Data provided:
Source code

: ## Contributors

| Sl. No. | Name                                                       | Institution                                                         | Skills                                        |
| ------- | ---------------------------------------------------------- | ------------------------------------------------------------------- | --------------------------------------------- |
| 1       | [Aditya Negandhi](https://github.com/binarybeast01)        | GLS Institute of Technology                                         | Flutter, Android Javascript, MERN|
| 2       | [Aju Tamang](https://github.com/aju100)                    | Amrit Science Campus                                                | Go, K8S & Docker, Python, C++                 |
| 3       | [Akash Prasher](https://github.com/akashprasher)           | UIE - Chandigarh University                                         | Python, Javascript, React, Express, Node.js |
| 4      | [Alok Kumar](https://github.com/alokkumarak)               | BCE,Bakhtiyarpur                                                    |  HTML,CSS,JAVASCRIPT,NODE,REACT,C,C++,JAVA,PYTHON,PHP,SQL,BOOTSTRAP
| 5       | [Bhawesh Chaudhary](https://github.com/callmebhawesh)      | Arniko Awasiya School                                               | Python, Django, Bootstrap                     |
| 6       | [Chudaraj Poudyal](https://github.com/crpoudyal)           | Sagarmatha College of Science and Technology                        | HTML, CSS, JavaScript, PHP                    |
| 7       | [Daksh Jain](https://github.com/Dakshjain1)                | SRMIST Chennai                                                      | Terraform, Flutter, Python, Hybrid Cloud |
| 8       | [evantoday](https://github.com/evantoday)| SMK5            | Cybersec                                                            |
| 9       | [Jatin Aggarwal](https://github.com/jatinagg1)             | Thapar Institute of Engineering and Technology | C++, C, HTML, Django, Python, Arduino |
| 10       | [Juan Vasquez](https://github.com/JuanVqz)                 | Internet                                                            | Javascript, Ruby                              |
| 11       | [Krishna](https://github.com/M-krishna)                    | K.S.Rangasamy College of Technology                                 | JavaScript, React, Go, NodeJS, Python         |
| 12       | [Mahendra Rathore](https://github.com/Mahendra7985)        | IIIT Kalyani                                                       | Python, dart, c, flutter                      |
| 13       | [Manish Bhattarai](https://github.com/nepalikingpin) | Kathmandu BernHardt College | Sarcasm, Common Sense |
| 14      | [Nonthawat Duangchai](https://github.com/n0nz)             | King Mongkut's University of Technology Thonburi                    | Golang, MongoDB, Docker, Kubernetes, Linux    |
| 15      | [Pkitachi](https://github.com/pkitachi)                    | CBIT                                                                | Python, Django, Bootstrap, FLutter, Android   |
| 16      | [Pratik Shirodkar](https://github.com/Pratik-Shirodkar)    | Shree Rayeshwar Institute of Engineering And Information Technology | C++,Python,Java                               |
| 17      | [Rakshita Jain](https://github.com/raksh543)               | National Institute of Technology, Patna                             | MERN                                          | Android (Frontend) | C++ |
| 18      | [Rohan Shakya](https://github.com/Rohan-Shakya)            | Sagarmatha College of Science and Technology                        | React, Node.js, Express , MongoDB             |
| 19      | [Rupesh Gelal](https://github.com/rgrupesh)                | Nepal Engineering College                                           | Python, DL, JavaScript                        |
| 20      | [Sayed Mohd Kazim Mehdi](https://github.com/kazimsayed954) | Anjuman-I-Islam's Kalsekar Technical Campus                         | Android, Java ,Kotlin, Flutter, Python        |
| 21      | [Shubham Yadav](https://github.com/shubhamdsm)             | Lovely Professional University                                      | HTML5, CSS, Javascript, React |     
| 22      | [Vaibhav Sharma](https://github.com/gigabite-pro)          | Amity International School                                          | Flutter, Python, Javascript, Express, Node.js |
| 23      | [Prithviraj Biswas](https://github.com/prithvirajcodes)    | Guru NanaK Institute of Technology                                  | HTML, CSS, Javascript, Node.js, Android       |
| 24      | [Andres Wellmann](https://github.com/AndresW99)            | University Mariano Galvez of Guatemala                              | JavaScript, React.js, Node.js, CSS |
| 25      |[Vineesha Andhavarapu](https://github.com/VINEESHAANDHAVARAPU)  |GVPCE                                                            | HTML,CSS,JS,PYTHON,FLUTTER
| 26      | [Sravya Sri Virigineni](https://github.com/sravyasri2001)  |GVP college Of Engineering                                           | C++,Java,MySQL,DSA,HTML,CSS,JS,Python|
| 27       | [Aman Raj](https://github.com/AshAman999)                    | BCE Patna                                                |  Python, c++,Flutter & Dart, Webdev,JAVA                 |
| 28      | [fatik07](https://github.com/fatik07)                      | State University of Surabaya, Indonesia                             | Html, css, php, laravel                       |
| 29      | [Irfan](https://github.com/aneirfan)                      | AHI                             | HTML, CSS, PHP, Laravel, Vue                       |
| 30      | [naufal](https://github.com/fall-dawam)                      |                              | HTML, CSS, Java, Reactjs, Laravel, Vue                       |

Assigned task:
After locating the line with "React, Express, Node.js |" in the material above, return it and each line after it exactly, ending at the line with "CSS, JavaScript, PHP".

Answer:
| 3       | [Akash Prasher](https://github.com/akashprasher)           | UIE - Chandigarh University                                         | Python, Javascript, React, Express, Node.js |
| 4      | [Alok Kumar](https://github.com/alokkumarak)               | BCE,Bakhtiyarpur                                                    |  HTML,CSS,JAVASCRIPT,NODE,REACT,C,C++,JAVA,PYTHON,PHP,SQL,BOOTSTRAP
| 5       | [Bhawesh Chaudhary](https://github.com/callmebhawesh)      | Arniko Awasiya School                                               | Python, Django, Bootstrap                     |
| 6       | [Chudaraj Poudyal](https://github.com/crpoudyal)           | Sagarmatha College of Science and Technology                        | HTML, CSS, JavaScript, PHP                    |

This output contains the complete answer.